We spend a lot of time crying and hugging one another, and then Sasha leaves to go to her own room, too exhausted to speak any longer. I’m so tired that I fall asleep without even realising that Robert never came home.
My eyes shoot open at eight o’clock the next morning when my alarm starts ringing. I forgot to turn it off before I went to bed last night. The sun shines through my window invitingly, so although I feel a whole lot worse for wear after a day and night that involved a tad too much alcohol and definitely too many revelations, I get up and get dressed. I saw a sign for a free yoga class on Sunday mornings in a holistic centre nearby the other day. It starts at nine-thirty so I hurry through my morning insulin and breakfast routine.
I make it there just in the nick of time, and the opportunity to clear my head and relax benefits me no end. Once it’s over I don’t feel much like going home, because Robert could be there, fuming after my disappearing act from the party. I hop on a tube and go to what’s becoming my regular haunt: Speaker’s Corner. It’s more crowded than usual this morning, but I can’t spot Fareed anywhere. Instead, I stand and listen to the chatter around me until I can’t absorb any more opinions. I wonder if there’ll ever come a day when I’m brave enough to express my own.
Making my way home, I drop into a newsagent’s to pick up a few things. On the magazine stand I spy a front cover proclaiming Molly Willis as the number-one most beautiful woman in Britain. I imagine the very same magazine probably featured a gossipy article only last week about her false pregnancy rumours.

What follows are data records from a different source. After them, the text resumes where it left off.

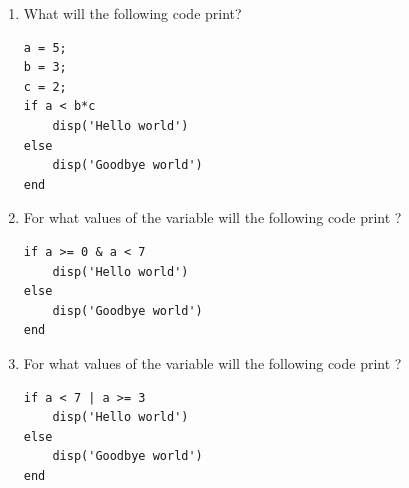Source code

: \begin{enumerate}
\item \footnotemark[2]What will the following code print?
\begin{lstlisting}
a = 5;
b = 3;
c = 2;
if a < b*c
	disp('Hello world')
else
	disp('Goodbye world')
end
\end{lstlisting}

\item \footnotemark[2]For what values of the variable will the following code print ?
\begin{lstlisting}[label=lst:if_else_test2]
if a >= 0 & a < 7
	disp('Hello world')
else
	disp('Goodbye world')
end
\end{lstlisting}

\item \footnotemark[2]For what values of the variable will the following code print ?
\begin{lstlisting}[label=lst:if_else_test3]
if a < 7 | a >= 3
	disp('Hello world')
else
	disp('Goodbye world')
end
\end{lstlisting}
\end{enumerate}

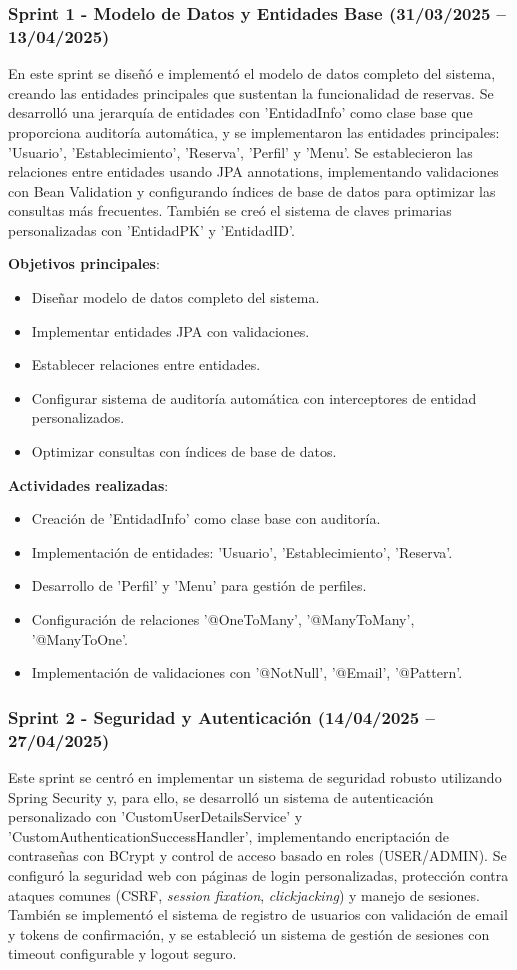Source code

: \subsubsection{Sprint 1 - Modelo de Datos y Entidades Base (31/03/2025 – 13/04/2025)} 
En este sprint se diseñó e implementó el modelo de datos completo del sistema, creando las entidades principales que sustentan la funcionalidad de reservas. Se desarrolló una jerarquía de entidades con 'EntidadInfo' como clase base que proporciona auditoría automática, y se implementaron las entidades principales: 'Usuario', 'Establecimiento', 'Reserva', 'Perfil' y 'Menu'. Se establecieron las relaciones entre entidades usando JPA annotations, implementando validaciones con Bean Validation y configurando índices de base de datos para optimizar las consultas más frecuentes. También se creó el sistema de claves primarias personalizadas con 'EntidadPK' y 'EntidadID'.

\textbf{Objetivos principales}:
\begin{itemize}
\tightlist
\item
Diseñar modelo de datos completo del sistema.
\item
Implementar entidades JPA con validaciones.
\item
Establecer relaciones entre entidades.
\item
Configurar sistema de auditoría automática con interceptores de entidad personalizados.
\item
Optimizar consultas con índices de base de datos.
\end{itemize}

\textbf{Actividades realizadas}:
\begin{itemize}
\tightlist
\item
Creación de 'EntidadInfo' como clase base con auditoría.
\item
Implementación de entidades: 'Usuario', 'Establecimiento', 'Reserva'.
\item
Desarrollo de 'Perfil' y 'Menu' para gestión de perfiles.
\item
Configuración de relaciones '@OneToMany', '@ManyToMany', '@ManyToOne'.
\item
Implementación de validaciones con '@NotNull', '@Email', '@Pattern'.
\end{itemize}

\subsubsection{Sprint 2 - Seguridad y Autenticación (14/04/2025 – 27/04/2025)} 
Este sprint se centró en implementar un sistema de seguridad robusto utilizando Spring Security y, para ello, se desarrolló un sistema de autenticación personalizado con 'CustomUserDetailsService' y 'CustomAuthenticationSuccessHandler', implementando encriptación de contraseñas con BCrypt y control de acceso basado en roles (USER/ADMIN). Se configuró la seguridad web con páginas de login personalizadas, protección contra ataques comunes (CSRF, \emph{session fixation}, \emph{clickjacking}) y manejo de sesiones. También se implementó el sistema de registro de usuarios con validación de email y tokens de confirmación, y se estableció un sistema de gestión de sesiones con timeout configurable y logout seguro.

Back at the house, I find Sasha’s car missing from the driveway. Robert’s is still here, but he could be out with Sasha, since they sometimes go to their dad’s on Sundays. It’s like they feel obligated or something.
I breathe a sigh of relief when I step in the front door and find the house soothingly quiet. At least I’ve got another few hours before I have to face Robert. Making my way upstairs and into my bedroom, I open the door and stop in my tracks.
Sitting on the floor by the window where I’ve set my books up on a small shelf is Robert. He looks like he just showered because his hair is a bit damp and he’s wearing a navy T-shirt with black jeans, no shoes or socks. He looks stunning stripped down like that. He’s also got one of my books open on his lap and appears to be reading it.
He purposefully doesn’t raise his head when I enter; instead, he ignores me and continues reading. I drop my bag down, slip off my sandals, and walk towards him, falling down to sit beside him on the floor. His eyes are actually moving back and forth, so he’s not just pretending to read, either. He still doesn’t acknowledge my presence, so I rest my head affectionately on his shoulder and reach forward to turn the book over and see what it is. His lips twitch infinitesimally.